> [Work instruction]: Examine the material below. Gather every line in which the string "Region" appears.

> [Data]:

┄┄┄┄┄┄┄┄┄┄┄┄┄┄┄┄┄┄┄┄

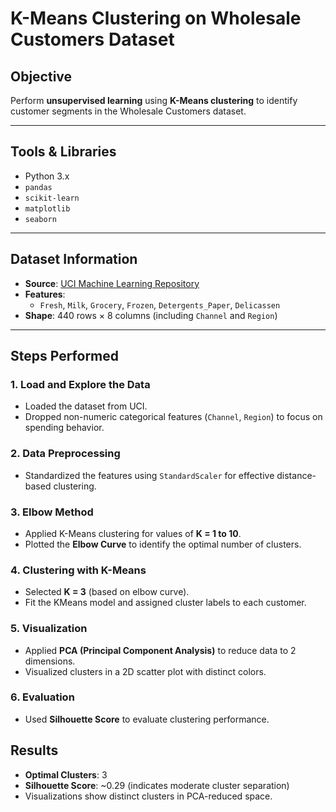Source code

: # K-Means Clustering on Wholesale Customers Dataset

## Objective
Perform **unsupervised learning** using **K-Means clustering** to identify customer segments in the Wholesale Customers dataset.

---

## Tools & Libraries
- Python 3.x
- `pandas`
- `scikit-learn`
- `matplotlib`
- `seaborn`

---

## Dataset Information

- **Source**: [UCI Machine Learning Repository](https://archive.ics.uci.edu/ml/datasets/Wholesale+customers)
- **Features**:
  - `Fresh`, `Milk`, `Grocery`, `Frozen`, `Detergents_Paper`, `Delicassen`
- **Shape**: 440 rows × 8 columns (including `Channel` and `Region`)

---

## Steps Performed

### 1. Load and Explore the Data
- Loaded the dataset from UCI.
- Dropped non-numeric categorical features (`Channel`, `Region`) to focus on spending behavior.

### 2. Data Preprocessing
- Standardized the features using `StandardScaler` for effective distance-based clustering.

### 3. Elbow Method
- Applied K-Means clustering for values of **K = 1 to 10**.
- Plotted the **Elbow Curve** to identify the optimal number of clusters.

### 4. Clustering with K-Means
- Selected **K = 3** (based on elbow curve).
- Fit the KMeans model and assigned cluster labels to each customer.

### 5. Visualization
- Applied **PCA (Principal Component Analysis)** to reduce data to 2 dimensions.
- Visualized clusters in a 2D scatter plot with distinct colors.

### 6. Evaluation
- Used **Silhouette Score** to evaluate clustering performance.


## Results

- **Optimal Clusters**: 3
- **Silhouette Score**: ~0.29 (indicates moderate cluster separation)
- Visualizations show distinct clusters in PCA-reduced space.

┄┄┄┄┄┄┄┄┄┄┄┄┄┄┄┄┄┄┄┄

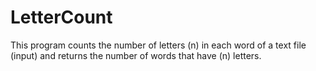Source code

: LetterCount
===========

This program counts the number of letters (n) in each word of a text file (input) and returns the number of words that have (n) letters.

┄┄┄┄┄┄┄┄┄┄┄┄┄┄┄┄┄┄┄┄

> [Response area]:
- **Shape**: 440 rows × 8 columns (including `Channel` and `Region`)
- Dropped non-numeric categorical features (`Channel`, `Region`) to focus on spending behavior.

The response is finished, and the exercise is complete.